─── Listed records

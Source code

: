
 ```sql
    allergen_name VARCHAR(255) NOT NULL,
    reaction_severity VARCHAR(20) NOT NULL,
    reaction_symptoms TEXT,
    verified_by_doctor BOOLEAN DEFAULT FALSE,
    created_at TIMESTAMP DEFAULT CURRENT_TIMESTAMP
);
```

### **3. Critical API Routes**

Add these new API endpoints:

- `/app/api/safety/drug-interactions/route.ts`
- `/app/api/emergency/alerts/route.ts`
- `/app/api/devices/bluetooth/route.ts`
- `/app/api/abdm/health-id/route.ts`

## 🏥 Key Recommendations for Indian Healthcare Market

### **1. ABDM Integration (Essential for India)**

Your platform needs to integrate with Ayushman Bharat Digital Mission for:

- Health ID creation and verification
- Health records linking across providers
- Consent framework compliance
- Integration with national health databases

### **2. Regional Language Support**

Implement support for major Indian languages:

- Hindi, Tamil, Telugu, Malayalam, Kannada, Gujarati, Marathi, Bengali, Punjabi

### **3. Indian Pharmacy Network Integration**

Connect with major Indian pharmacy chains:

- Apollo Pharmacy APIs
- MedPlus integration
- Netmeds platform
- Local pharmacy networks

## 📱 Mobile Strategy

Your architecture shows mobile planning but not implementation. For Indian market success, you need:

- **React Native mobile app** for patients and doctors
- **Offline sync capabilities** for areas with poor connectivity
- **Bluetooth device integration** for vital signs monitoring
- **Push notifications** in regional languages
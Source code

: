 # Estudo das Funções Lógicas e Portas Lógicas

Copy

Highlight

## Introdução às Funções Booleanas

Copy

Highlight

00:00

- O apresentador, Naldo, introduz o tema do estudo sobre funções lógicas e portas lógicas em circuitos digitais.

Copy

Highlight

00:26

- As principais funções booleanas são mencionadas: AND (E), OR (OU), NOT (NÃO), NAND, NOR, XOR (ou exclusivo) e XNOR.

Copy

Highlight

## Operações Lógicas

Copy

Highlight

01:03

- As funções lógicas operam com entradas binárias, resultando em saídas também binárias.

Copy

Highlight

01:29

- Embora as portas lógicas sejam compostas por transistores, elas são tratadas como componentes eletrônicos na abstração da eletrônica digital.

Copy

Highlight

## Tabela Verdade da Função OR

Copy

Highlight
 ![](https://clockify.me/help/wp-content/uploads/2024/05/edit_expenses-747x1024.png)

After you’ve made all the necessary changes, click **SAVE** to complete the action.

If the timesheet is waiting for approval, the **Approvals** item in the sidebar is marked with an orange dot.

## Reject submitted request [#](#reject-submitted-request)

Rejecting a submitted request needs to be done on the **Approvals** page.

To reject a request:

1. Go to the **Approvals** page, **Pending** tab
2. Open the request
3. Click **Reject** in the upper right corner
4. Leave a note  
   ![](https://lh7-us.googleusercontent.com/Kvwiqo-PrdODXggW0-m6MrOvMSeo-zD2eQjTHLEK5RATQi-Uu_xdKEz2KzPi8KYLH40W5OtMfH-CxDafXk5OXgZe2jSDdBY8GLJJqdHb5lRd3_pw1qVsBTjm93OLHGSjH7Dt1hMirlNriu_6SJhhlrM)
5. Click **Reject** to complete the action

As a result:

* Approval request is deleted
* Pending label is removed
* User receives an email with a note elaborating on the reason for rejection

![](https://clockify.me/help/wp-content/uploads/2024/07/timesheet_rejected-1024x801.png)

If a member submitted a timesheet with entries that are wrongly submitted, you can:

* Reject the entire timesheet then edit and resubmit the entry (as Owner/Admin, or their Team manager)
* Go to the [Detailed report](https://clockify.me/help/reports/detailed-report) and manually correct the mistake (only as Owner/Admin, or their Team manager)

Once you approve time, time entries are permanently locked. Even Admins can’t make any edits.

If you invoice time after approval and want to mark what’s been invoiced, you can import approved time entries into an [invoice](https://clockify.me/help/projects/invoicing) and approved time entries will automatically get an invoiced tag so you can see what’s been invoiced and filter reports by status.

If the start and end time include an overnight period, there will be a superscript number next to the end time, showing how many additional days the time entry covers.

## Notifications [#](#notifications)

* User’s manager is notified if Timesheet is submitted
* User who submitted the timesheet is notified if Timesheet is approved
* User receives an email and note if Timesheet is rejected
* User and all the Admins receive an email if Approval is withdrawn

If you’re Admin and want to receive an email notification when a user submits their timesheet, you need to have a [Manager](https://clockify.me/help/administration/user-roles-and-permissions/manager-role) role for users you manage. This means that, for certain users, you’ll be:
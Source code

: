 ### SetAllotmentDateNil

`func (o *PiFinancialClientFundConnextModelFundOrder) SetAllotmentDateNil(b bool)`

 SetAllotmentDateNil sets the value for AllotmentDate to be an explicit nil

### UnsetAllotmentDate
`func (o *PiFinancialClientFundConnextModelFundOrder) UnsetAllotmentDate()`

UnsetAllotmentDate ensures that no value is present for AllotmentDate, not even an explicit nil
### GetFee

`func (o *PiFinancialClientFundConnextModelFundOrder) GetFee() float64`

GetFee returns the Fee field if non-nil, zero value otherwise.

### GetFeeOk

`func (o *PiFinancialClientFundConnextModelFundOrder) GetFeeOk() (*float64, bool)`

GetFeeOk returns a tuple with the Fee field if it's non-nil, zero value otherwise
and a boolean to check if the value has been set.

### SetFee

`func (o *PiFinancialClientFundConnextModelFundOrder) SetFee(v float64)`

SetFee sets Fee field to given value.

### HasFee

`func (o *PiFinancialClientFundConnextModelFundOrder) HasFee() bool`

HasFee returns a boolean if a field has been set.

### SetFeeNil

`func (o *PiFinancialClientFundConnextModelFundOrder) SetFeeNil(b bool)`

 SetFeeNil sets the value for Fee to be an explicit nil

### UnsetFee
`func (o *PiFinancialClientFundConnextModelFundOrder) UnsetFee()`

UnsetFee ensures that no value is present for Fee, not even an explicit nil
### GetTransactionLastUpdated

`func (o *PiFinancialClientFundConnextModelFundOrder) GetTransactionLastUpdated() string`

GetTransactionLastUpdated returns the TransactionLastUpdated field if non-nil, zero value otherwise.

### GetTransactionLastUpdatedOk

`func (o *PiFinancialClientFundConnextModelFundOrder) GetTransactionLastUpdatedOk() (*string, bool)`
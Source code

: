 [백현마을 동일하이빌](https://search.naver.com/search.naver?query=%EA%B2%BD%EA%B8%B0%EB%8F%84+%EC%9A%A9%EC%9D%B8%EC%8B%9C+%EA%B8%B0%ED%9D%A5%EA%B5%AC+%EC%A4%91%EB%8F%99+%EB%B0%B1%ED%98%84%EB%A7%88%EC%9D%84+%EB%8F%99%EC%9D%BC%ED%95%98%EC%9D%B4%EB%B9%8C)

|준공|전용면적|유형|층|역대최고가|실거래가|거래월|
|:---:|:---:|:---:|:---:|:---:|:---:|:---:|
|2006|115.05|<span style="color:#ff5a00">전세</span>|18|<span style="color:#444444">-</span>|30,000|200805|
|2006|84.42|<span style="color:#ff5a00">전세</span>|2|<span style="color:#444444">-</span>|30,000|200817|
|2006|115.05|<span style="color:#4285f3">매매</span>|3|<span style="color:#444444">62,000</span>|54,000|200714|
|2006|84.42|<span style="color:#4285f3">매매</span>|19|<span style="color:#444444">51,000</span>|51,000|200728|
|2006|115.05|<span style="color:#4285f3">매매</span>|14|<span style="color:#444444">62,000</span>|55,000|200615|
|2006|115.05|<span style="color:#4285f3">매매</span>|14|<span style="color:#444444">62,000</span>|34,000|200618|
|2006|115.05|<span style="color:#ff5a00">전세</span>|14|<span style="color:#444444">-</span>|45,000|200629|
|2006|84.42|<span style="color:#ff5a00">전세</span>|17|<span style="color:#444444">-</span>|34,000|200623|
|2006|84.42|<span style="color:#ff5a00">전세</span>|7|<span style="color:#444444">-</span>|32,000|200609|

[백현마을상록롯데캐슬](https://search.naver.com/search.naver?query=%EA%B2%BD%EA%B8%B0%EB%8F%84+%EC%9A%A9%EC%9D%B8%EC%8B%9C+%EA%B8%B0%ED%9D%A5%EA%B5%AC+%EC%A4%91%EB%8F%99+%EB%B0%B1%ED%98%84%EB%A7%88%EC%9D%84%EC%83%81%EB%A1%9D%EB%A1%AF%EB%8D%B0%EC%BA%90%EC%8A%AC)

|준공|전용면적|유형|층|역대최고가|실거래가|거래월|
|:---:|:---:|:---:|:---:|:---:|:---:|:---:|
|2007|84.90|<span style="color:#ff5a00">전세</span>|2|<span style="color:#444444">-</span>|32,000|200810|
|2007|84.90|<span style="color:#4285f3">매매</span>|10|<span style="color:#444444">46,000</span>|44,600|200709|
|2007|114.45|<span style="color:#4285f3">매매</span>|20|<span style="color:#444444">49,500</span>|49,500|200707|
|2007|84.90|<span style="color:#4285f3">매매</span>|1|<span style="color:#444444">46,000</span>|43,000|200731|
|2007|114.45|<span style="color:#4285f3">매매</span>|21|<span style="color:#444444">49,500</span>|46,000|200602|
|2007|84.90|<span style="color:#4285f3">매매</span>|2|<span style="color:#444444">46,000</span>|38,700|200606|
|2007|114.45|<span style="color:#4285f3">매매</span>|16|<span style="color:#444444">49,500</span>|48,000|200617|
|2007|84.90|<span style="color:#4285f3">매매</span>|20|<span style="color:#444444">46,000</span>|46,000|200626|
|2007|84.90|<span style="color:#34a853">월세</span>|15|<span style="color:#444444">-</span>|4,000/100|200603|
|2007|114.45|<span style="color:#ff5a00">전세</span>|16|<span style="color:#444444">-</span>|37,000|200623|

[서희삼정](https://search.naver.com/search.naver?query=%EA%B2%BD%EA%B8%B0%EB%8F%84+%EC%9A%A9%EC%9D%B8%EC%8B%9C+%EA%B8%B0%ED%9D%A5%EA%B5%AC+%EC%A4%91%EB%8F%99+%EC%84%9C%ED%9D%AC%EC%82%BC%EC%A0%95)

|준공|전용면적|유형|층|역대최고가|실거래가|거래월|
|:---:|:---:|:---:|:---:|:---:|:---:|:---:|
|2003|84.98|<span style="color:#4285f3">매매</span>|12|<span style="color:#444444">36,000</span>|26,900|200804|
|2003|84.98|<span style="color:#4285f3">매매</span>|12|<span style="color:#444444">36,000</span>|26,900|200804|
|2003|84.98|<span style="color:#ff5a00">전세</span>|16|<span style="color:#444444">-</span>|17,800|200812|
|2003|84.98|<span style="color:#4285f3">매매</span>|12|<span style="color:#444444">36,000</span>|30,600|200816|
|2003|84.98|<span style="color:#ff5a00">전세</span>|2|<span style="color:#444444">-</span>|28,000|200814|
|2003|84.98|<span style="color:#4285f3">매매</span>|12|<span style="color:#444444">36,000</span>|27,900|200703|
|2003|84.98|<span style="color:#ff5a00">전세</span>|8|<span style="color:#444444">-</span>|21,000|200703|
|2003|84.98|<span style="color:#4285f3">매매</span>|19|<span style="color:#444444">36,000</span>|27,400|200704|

──────

What the exercise asks:
In the entries above, one line contains "Timesheet is submitted" and another contains "### UnsetAllotmentDate". Reproduce exactly those two lines and the lines between them, nothing else.

Task answer:
* User’s manager is notified if Timesheet is submitted
* User who submitted the timesheet is notified if Timesheet is approved
* User receives an email and note if Timesheet is rejected
* User and all the Admins receive an email if Approval is withdrawn

If you’re Admin and want to receive an email notification when a user submits their timesheet, you need to have a [Manager](https://clockify.me/help/administration/user-roles-and-permissions/manager-role) role for users you manage. This means that, for certain users, you’ll be:
Source code

: ### SetAllotmentDateNil

`func (o *PiFinancialClientFundConnextModelFundOrder) SetAllotmentDateNil(b bool)`

 SetAllotmentDateNil sets the value for AllotmentDate to be an explicit nil

### UnsetAllotmentDate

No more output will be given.